4 BAB 3 –  Gilda wira (3)

Jora

Jora menguap lekas meneguk dari kantong air yang ada dipinggang juga memercikan sedikit ke wajahnya, berusaha sebisa mungkin mengenyahkan rasa kantuk yg ia rasa.

Diusap mata yang berair lalu mengawasi rombongan yang ia kawal dari gilda wira buana. Bukan hanya rombongan wira amatir yang diamanatkan padanya namun ia juga diberi tanggung jawab menjaga karavan pedagang yang mengangkut logistik ke perbatasan naraka zamrud

"Sebelas, dua belas..." dihitungnya kembali jumlah gerobak yang hadir, 'sekalian melatih kemampuan berhitungku, biar gak ditipu pedagang lagi',rutuknya dihati.

Belasan gerobak berbaris beriring-iringan, roda kayu berguling di atas jalan setapak berlumpur. Ada yang ditarik kuda ada pula didorong manusia, ada yang beroda satu adapun juga yang beroda empat. Seluruhnya berlomba membawa angkutan mereka untuk membangun peradaban manusia diwilayah perbatasan penuh konflik selama ratusan tahun antara ras manusia dengan monster.

"Kenapa juga aku harus membawa para amatiran ini menemui ajalnya..." bisiknya pada diri sendiri. Jora dapat melihat para anak baru itu sedang mengangkat peralatan mereka, baik itu zirah, senjata juga helm. Pandangannya tajam berusaha hati-hati agar mereka tidak mencuri peralatan mereka, namun yang segera mengalihkan pandangan karena sadar anak-anak baru menjadi gugup karena dipandang seolah pencuri.

Para petinggi gilda wira seenaknya berkata, 'kau kan yang paling kuat dan terampil, maka ajarilah mereka demi meluaskan wilayah kekaisaran kita', ingatannya memutar ulang kata-kata si gendut saat mereka berbincang lantai teratas gilda wira buana.

"Enak banget dia ngomong begitu, palingan juga dia membebani tugah berat karena marah padaku! Dasar gendut sialan!" kutuk Jora, yang memancing perhatian orang disekitar, ia mengabaikannya dan meminum wine mahal yang tadi ia curi dari ruangan si gendut.

Selesai meneguk cairan itu dan merasa hangat dikerongkongan, ia akhirnya sadar mereka telah sampai di sebuah desa paling utara dari kekaisaran Maghary.

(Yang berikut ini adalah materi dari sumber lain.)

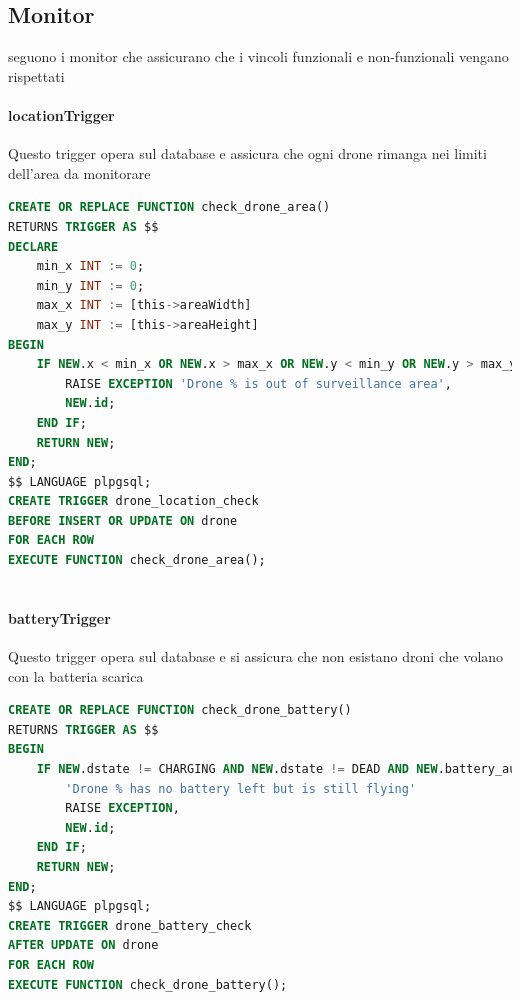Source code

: \documentclass[a4paper, 11pt]{article}
\begin{document}
\subsection{Monitor}
seguono i monitor che assicurano che i vincoli funzionali e non-funzionali vengano rispettati
\paragraph*{locationTrigger}
Questo trigger opera sul database e assicura che ogni drone rimanga nei limiti dell'area da monitorare 
\begin{lstlisting}[language=SQL, caption={locationTrigger}]
CREATE OR REPLACE FUNCTION check_drone_area()
RETURNS TRIGGER AS $$
DECLARE
    min_x INT := 0;
    min_y INT := 0;
    max_x INT := [this->areaWidth] 
    max_y INT := [this->areaHeight]
BEGIN
    IF NEW.x < min_x OR NEW.x > max_x OR NEW.y < min_y OR NEW.y > max_y THEN
        RAISE EXCEPTION 'Drone % is out of surveillance area',
        NEW.id;
    END IF;
    RETURN NEW;
END;
$$ LANGUAGE plpgsql;
CREATE TRIGGER drone_location_check
BEFORE INSERT OR UPDATE ON drone
FOR EACH ROW
EXECUTE FUNCTION check_drone_area();
        

\end{lstlisting}
\paragraph*{batteryTrigger}
Questo trigger opera sul database e si assicura che non esistano droni che volano con la batteria scarica
    \begin{lstlisting}[language=SQL, caption={batteryTrigger}]
CREATE OR REPLACE FUNCTION check_drone_battery()
RETURNS TRIGGER AS $$
BEGIN
    IF NEW.dstate != CHARGING AND NEW.dstate != DEAD AND NEW.battery_autonomy <= 0 THEN
        'Drone % has no battery left but is still flying'
        RAISE EXCEPTION, 
        NEW.id;
    END IF;
    RETURN NEW;
END;
$$ LANGUAGE plpgsql;
CREATE TRIGGER drone_battery_check
AFTER UPDATE ON drone
FOR EACH ROW
EXECUTE FUNCTION check_drone_battery();
 
\end{lstlisting}
\newpage
\end{document}
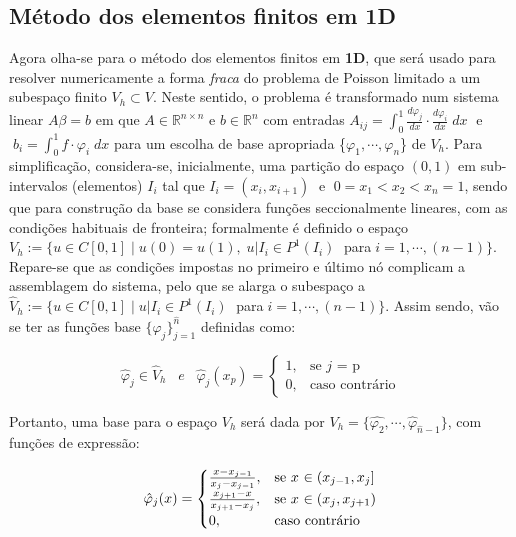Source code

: \documentclass{article}
\newcommand{\R}{\mathbb{R}}
\theoremstyle{definition}
\theoremstyle{plain}
\numberwithin{equation}{section}
\newcommand{\tab}{\hspace{10mm}}
\begin{document}
\vspace{5mm}
\subsection{Método dos elementos finitos em 1D}
\tab Agora olha-se para o método dos elementos finitos em \textbf{1D}, que será usado para resolver numericamente a forma \emph{fraca} do problema de Poisson limitado a um subespaço finito $V_h \subset V$. Neste sentido, o problema é transformado num sistema linear $A\beta=b$ em que $A \in \R^{n \times n}$ e $b \in \R^n$ com entradas $A_{ij}=\int_{0}^{1} \frac{d\varphi_j}{dx} \cdot \frac{d\varphi_i}{dx} \; dx\;$ e $\; b_i=\int_{0}^{1}f \cdot \varphi_i \;dx$ para um escolha de base apropriada \{$\varphi_1, \cdots,\varphi_n$\} de $V_h$. Para simplificação, considera-se, inicialmente, uma partição do espaço $(0,1)$ em sub-intervalos (elementos) $I_i$ tal que $I_i=(x_i,x_{i+1})\;$ e $\;0=x_1<x_2<x_n=1$, sendo que para construção da base se considera funções seccionalmente lineares, com as condições habituais de fronteira; formalmente é definido o espaço $V_h:=\{u \in C[0,1] \;|\; u(0)=u(1),\; u|I_i \in P^1(I_i)\;$ para$\; i=1,\cdots,(n-1)\}$. Repare-se que as condições impostas no primeiro e último nó complicam a assemblagem do sistema, pelo que se alarga o subespaço a $\hat{V}_h:=\{u \in C[0,1] \; | \; u|I_i \in P^1(I_i)\;$ para$\; i=1,\cdots,(n-1)\}$. Assim sendo, vão se ter as funções base $\{\hat{\varphi}_j\}_{j=1}^\hat{n}$ definidas como:

\begin{equation*}
    \hat{\varphi}_j \in \hat{V}_h \; \; \; e \; \; \; \hat{\varphi}_j(x_p) = \begin{cases} 1, & \mbox{se } j\mbox{ = p} \\ 0, & \mbox{caso contrário} \end{cases}
\end{equation*}

Portanto, uma base para o espaço $V_h$ será dada por $V_h=\{\hat{\varphi_2},\cdots,\hat{\varphi}_{\hat{n}-1}\}$, com funções de expressão:



\begin{equation*}
     \hat{\varphi}_j(x) = \begin{cases} $$\frac{x-x_{j-1}} {x_j-x_{j-1}}$$, & \mbox{se } x\mbox{ $\in (x_{j-1},x_j]$} \\ $$\frac{x_{j+1}-x} {x_{j+1}-x_j}$$, & \mbox {se } x\mbox{ $\in (x_j,x_{j+1})$} \\ 0, & \mbox{caso contrário}
     \end{cases}
\end{equation*}
\end{document}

Sepoi angin dari utara seolah membawa harum darah wira yang mati diarah sana, ia melihat matahari mulai kearah barat, 'Sepertinya masih sempat melakukan satu perburuan', ia tersenyum senang memikirkan hal itu.

Mereka berhenti dan Jora menerima koin sebagai wujud terima kasih dari seorang pedagang, ia menatap koin perunggu di telapak tangannya, "Hey Kim, kenapa uang ini terlalu sedikit tidak seperti biasanya?"

Anhakim pedagang langganannya, mereka berteman baik mungkin karena dia selalu memberinya pengawalan gratis saat ia mengantarkan pesanan ke daerah perbatasan dari Taraw ke perbatasan Naraka Zamrud.

"Maaf keuntungannku tidak banyak sebulan kebelakang, tapi aku janji akan menyisakan arak dari dari pohon aren untukmu, pasti kau suka." Ia hanya memberi tatapan tak puas, namun Anhakim segera mengalihkan pembicaraan.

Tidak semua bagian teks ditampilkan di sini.